Division of Maternal-Fetal Medicine, Baylor University Medical Center, Dallas, Texas, USA.

出版信息

Obstet Gynecol. 1996 May;87(5 Pt 2):812-4.

PMID:8677097
Abstract

BACKGROUND

The use of recombinant human erythropoietin in pregnancy has been described in patients with renal impairment. We present a patient with a hypoproliferative anemia with low serum erythropoietin levels and no renal disease or other known cause for this type of anemia, who was treated with recombinant human erythropoietin.

CASE

A 29-year-old white woman who became pregnant after leuprolide acetate and menopausal gonadotropin therapy developed a moderate anemia (hemoglobin 8.5 g/dL) in early pregnancy. The only important laboratory findings were a hypoproliferative marrow and a low serum erythropoietin level. She was treated successfully with injections of recombinant human erythropoietin.

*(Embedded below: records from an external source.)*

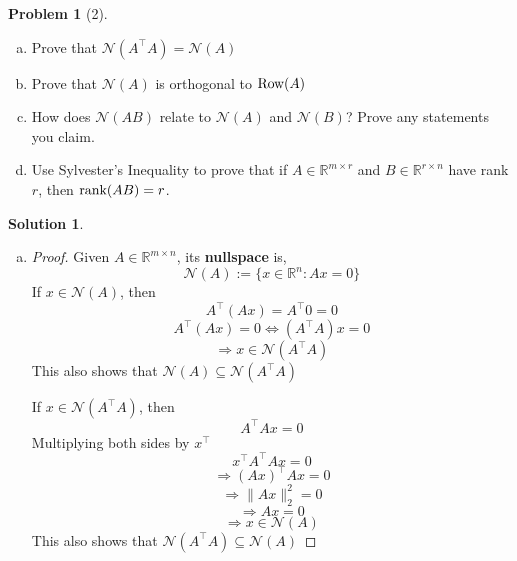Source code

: \documentclass{amsart}[11pt]
\theoremstyle{definition}
\newtheorem*{problem}{Problem}
\newtheorem{solution}{Solution}
\newcommand{\R}{\mathbb{R}}
\providecommand{\norm}[1]{\lVert#1\rVert}
\newcommand{\row}{\textnormal{Row}}
\newcommand{\rank}{\textnormal{rank}}
\begin{document}
\begin{problem}[2]
\begin{enumerate}[(a)]
    \item Prove that $\mathcal{N}(A^\top A)=\mathcal{N}(A)$
    \item Prove that $\mathcal{N}(A)$ is orthogonal to $\row(A)$
    \item How does $\mathcal{N}(AB)$ relate to $\mathcal{N}(A)$ and $\mathcal{N}(B)$? Prove any statements you claim.
    \item Use Sylvester's Inequality to prove that if $A\in\R^{m\times r}$ and $B\in\R^{r\times n}$ have rank $r$, then $\rank(AB)=r$.
\end{enumerate}
\begin{solution}
    \begin{enumerate}[(a)]
        \item \begin{proof}
            Given $A\in\R^{m\times n}$, its \textbf{nullspace} is, 
            \[ \mathcal{N}(A):=\{x\in\R^n:Ax=0\} \]
            If $x\in\mathcal{N}(A)$, then
            \[A^\top(Ax)=A^\top0=0\]
            \[A^\top(Ax)=0\Leftrightarrow (A^\top A)x=0\]
            \[\Rightarrow x\in\mathcal{N}(A^\top A)\]
            This also shows that $\mathcal{N}(A) \subseteq \mathcal{N}(A^\top A)$

            \vspace{\baselineskip}
            \noindent If $x\in\mathcal{N}(A^\top A)$, then
            \[A^\top Ax=0\]
            Multiplying both sides by $x^\top$
            \[x^\top A^\top Ax=0\]
            \[\Rightarrow (Ax)^\top Ax=0\]
            \[\Rightarrow \norm{Ax}_2^2=0\]
            \[\Rightarrow Ax=0\] 
            \[\Rightarrow x\in\mathcal{N}(A)\] 
            This also shows that $\mathcal{N}(A^\top A) \subseteq \mathcal{N}(A) $
            

\end{proof}
\end{enumerate}
\end{solution}
\end{problem}
\end{document}

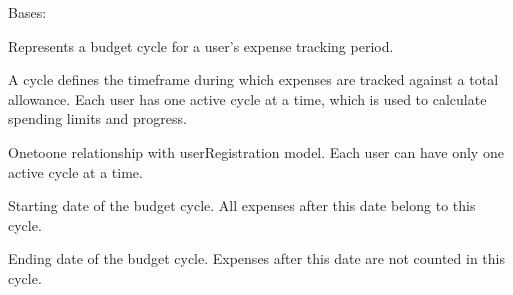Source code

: \documentclass[letterpaper,10pt,english]{sphinxmanual}
\begin{document}
\begin{fulllineitems}
\label{\detokenize{expensesApp:expensesApp.models.Cycle}}
\pysigstartsignatures
\pysiglinewithargsret
{}
{\sphinxparamcomma {}}
{}
\pysigstopsignatures
\sphinxAtStartPar
Bases: 

\sphinxAtStartPar
Represents a budget cycle for a user’s expense tracking period.

\sphinxAtStartPar
A cycle defines the timeframe during which expenses are tracked against
a total allowance. Each user has one active cycle at a time, which is
used to calculate spending limits and progress.

\begin{fulllineitems}
\label{\detokenize{expensesApp:expensesApp.models.Cycle.user}}
\pysigstartsignatures
\pysigline
{}
\pysigstopsignatures
\sphinxAtStartPar
One\sphinxhyphen{}to\sphinxhyphen{}one relationship with userRegistration model.
Each user can have only one active cycle at a time.

\end{fulllineitems}


\begin{fulllineitems}
\label{\detokenize{expensesApp:expensesApp.models.Cycle.start_date}}
\pysigstartsignatures
\pysigline
{}
\pysigstopsignatures
\sphinxAtStartPar
Starting date of the budget cycle.
All expenses after this date belong to this cycle.

\end{fulllineitems}


\begin{fulllineitems}
\label{\detokenize{expensesApp:expensesApp.models.Cycle.end_date}}
\pysigstartsignatures
\pysigline
{}
\pysigstopsignatures
\sphinxAtStartPar
Ending date of the budget cycle.
Expenses after this date are not counted in this cycle.


\end{fulllineitems}
\end{fulllineitems}
\end{document}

Her pregnancy was otherwise uncomplicated and her pre-delivery hemoglobin level was 12 g/dL.

CONCLUSION

Hypoproliferative anemia in pregnancy with low erythropoietin levels and no renal disease can be treated successfully with recombinant human erythropoietin.

摘要

背景

在肾功能不全的患者中已描述了重组人促红细胞生成素在孕期的使用情况。我们报告了一名患有增生低下性贫血、血清促红细胞生成素水平低且无肾脏疾病或其他已知导致此类贫血原因的患者,该患者接受了重组人促红细胞生成素治疗。

病例

一名29岁的白人女性,在接受醋酸亮丙瑞林和绝经期促性腺激素治疗后怀孕,在妊娠早期出现中度贫血(血红蛋白8.5g/dL)。唯一重要的实验室检查结果是增生低下的骨髓和低血清促红细胞生成素水平。她通过注射重组人促红细胞生成素得到成功治疗。她的孕期无其他并发症,产前血红蛋白水平为12g/dL。

结论

孕期伴有促红细胞生成素水平低且无肾脏疾病的增生低下性贫血可用重组人促红细胞生成素成功治疗。